THE LOSS OF A FRIEND WITH A DEVELOPMENTAL DISABILITY

A friend recently died, and I’ve been I’ve been thinking a lot about him and the life he led. He was a kind and thoughtful person who loved people. He relished being included in social activities, and he especially loved to dance. This individual had a great sense of humor and was quick to laugh. He had many hobbies that he pursued and shared with others. He was well-liked by those around him, and he had a family that loved him. It seemed that, in all the ways that were important, he thoroughly enjoyed his life.

However, some people did not understand how that could be possible. Instead of seeing this person for who he really was, they only saw his developmental disability. They focused on the thick glasses and the shuffling gait. They were put off by his speech disorder which made it difficult for him to be understood unless you gave him your undivided attention. Something most people were unwilling to do.

Unfortunately, my friend grew up in a time when individuals with intellectual challenges did not receive the level of services that are offered now. But despite that fact, he made it through the education system of the day and eventually found employment. That is where I met him.

He held that job for more than fifteen years until his health began to fail. During his employment, he learned several different skills and held a variety of positions. Because he received the proper training and support, he was successful at all of them.

I had the pleasure of working with him for more than a decade and when he passed away, I could not help but wonder if others would think that my friend had led a “meaningful life”.

I suppose that would depend on a person’s definition of that phrase.

Does it mean the accumulation of wealth or possessions? Does it mean winning acclaim for noteworthy success? Does it mean having a career with an important title beside your name? Does it mean having an obituary filled with achievements that others envy?

Many people live their lives in pursuit of those very things. And they hope that, in the end, people will be impressed by all they accomplished.

However, none of those things applied to my friend – and yet his life mattered just as much as any other person’s.

To me, it was the way he lived that was impressive. He possessed an uncommon decency that had a way of making people feel good. He was a positive, happy person that others enjoyed being around. In all of the time I knew him, he was never mean to anyone, he never hurt anyone, and he was never unkind.

Perhaps my friend’s most admirable quality was that he didn’t judge other people. But, unfortunately, he did not receive the same treatment in return. He continually faced judgment based solely on his appearance, his physical movements, and his speech. Of course, none of those characteristics had anything to do with the type of person he was. They did not reveal his personality, his spirit or his humanity.

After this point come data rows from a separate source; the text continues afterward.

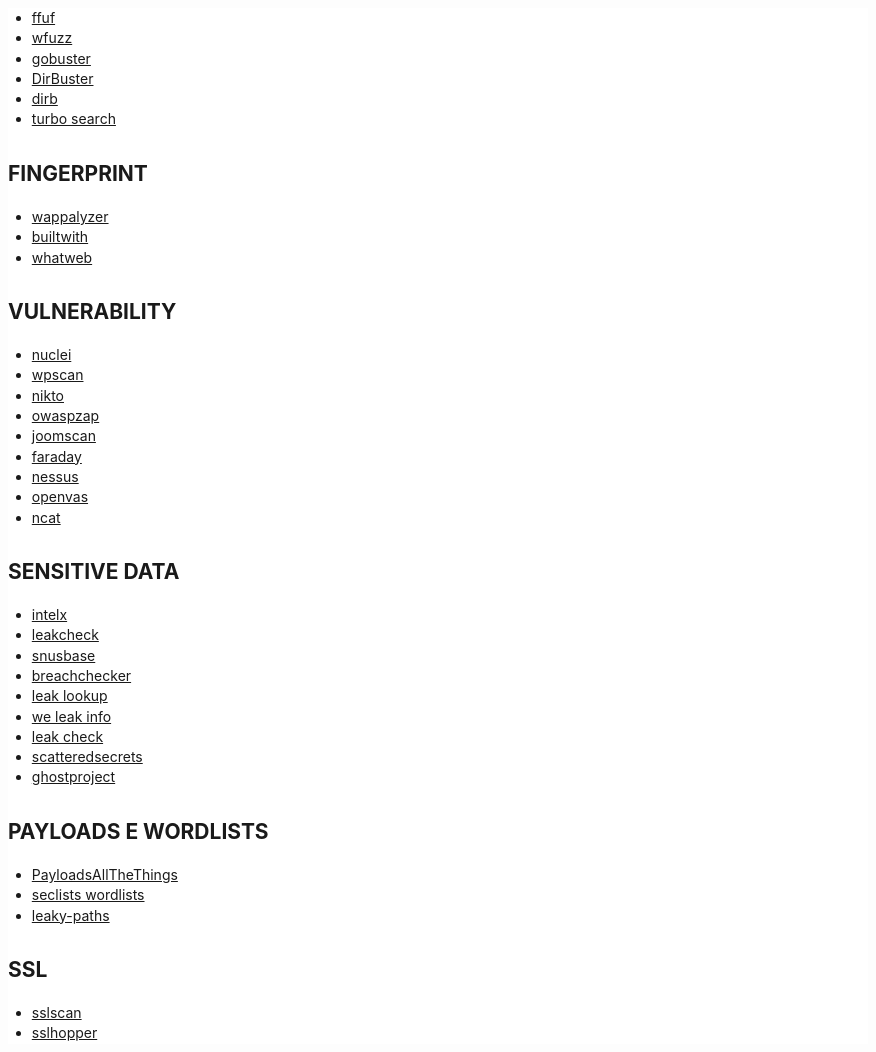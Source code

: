 - [ffuf](https://github.com/ffuf/ffuf)
- [wfuzz](https://github.com/xmendez/wfuzz)
- [gobuster](https://github.com/OJ/gobuster)
- [DirBuster](https://github.com/KajanM/DirBuster)
- [dirb](https://github.com/v0re/dirb)
- [turbo search](https://github.com/helviojunior/turbosearch)

## FINGERPRINT

- [wappalyzer](https://chrome.google.com/webstore/detail/wappalyzer-technology-pro/gppongmhjkpfnbhagpmjfkannfbllamg?hl=pt-BR)
- [builtwith](https://chrome.google.com/webstore/detail/builtwith-technology-prof/dapjbgnjinbpoindlpdmhochffioedbn?hl=pt)
- [whatweb](https://github.com/urbanadventurer/WhatWeb)

## VULNERABILITY

- [nuclei](https://github.com/projectdiscovery/nuclei)
- [wpscan](https://github.com/wpscanteam/wpscan)
- [nikto](https://github.com/sullo/nikto)
- [owaspzap](https://www.zaproxy.org/)
- [joomscan](https://github.com/OWASP/joomscan)
- [faraday](https://github.com/infobyte/faraday)
- [nessus](https://www.tenable.com/products/nessus) 
- [openvas](https://github.com/greenbone/openvas-scanner) 
- [ncat](https://nmap.org/ncat/guide/index.html) 

## SENSITIVE DATA

- [intelx](https://intelx.io/)
- [leakcheck](https://leakcheck.net/)
- [snusbase](https://snusbase.com/)
- [breachchecker](https://breachchecker.com/)
- [leak lookup](https://leak-lookup.com/)
- [we leak info](https://weleakinfo.to/)
- [leak check](https://leakcheck.io/)
- [scatteredsecrets](https://lnkd.in/d5X_jCp8)
- [ghostproject](https://ghostproject.fr/)

## PAYLOADS E WORDLISTS

- [PayloadsAllTheThings](https://github.com/swisskyrepo/PayloadsAllTheThings)
- [seclists wordlists](https://github.com/danielmiessler/SecLists)
- [leaky-paths](https://github.com/ayoubfathi/leaky-paths)

## SSL

- [sslscan](https://github.com/rbsec/sslscan)
- [sslhopper](https://www.sslshopper.com/)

Ultimately, however, it doesn’t matter if you lived a life of power, prestige, or privilege. What really matters are the lives you touched.

That is certainly true in regard to my friend. Knowing him made my life better, and I’m thankful that I had the chance to share so many years with him.

Although this unassuming man is gone, he continues to live on in the memories of those who cared about him and who, in return, were blessed because they received his affection.

While it might appear to some that he led a quiet, uneventful life, my friend was actually a remarkable individual who never wanted anything from a person but their friendship. And although he was often disappointed, he never lost hope that people would treat him the way he treated others.

Do you think that was too much to ask?